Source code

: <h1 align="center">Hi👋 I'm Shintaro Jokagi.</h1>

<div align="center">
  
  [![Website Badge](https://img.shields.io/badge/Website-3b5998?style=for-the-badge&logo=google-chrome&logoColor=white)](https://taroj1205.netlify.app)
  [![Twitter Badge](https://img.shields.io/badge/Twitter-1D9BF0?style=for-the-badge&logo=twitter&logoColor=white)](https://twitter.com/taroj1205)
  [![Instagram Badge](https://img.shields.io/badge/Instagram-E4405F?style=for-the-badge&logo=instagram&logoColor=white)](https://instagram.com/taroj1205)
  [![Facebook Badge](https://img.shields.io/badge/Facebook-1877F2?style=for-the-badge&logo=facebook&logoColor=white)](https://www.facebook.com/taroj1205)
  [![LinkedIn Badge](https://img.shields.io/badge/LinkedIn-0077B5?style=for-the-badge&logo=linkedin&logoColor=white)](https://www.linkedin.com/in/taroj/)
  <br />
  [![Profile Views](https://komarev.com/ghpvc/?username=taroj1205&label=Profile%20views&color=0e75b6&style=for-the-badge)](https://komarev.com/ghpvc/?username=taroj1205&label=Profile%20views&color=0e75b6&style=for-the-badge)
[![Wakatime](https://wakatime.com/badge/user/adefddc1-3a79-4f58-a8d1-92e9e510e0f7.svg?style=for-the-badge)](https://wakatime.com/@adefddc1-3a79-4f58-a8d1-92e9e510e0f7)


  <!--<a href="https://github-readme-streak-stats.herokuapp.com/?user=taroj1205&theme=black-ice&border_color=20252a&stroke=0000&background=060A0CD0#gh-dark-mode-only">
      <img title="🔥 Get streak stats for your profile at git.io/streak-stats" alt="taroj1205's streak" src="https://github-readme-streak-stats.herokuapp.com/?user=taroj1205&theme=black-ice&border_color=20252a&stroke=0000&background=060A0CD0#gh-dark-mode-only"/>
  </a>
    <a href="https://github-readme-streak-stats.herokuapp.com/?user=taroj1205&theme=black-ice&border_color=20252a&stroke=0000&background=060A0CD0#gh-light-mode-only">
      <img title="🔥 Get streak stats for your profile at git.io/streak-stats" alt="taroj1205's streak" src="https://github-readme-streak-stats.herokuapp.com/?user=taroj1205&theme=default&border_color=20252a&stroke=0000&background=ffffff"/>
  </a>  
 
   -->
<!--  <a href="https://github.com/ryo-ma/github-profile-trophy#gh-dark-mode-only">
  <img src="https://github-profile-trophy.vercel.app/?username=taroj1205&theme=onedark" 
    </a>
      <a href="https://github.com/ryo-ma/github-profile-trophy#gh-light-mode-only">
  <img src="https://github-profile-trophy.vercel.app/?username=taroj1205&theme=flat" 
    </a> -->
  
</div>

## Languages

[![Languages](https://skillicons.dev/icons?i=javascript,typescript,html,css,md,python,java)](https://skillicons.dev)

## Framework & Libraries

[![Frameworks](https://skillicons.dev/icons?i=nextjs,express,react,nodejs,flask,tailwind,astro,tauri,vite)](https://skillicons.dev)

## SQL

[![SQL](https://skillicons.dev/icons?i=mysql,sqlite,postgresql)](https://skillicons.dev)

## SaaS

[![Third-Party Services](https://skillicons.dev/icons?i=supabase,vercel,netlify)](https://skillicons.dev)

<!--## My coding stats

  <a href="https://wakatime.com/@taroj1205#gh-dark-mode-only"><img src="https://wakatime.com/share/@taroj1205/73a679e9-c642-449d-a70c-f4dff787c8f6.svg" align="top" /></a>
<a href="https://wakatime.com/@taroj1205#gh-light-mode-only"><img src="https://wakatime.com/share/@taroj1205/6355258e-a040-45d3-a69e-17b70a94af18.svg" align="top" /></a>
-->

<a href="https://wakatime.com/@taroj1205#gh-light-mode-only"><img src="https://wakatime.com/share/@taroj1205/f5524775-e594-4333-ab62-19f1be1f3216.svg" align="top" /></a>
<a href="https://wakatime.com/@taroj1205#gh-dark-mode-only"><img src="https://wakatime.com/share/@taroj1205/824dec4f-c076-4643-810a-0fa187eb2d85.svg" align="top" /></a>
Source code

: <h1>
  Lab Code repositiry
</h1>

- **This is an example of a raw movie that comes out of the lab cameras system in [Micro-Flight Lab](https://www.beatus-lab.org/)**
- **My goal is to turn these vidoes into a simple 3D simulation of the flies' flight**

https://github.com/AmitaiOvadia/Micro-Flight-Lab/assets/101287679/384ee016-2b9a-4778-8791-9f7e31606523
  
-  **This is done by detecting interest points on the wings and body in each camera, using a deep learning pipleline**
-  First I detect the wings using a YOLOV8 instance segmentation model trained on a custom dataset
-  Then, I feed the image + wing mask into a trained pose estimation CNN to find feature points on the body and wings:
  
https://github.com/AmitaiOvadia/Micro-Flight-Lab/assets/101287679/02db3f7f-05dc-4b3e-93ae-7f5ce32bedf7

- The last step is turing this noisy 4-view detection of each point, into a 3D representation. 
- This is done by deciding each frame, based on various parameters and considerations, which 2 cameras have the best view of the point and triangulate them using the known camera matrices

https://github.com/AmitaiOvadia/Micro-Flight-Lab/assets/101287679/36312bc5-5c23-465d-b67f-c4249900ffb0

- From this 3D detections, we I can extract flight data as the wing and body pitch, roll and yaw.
▬▬▬▬▬▬
Description of the task: Which lines of the data above contain the string "netlify"? Copy each of them.

Solution for this exercise:
  [![Website Badge](https://img.shields.io/badge/Website-3b5998?style=for-the-badge&logo=google-chrome&logoColor=white)](https://taroj1205.netlify.app)
[![Third-Party Services](https://skillicons.dev/icons?i=supabase,vercel,netlify)](https://skillicons.dev)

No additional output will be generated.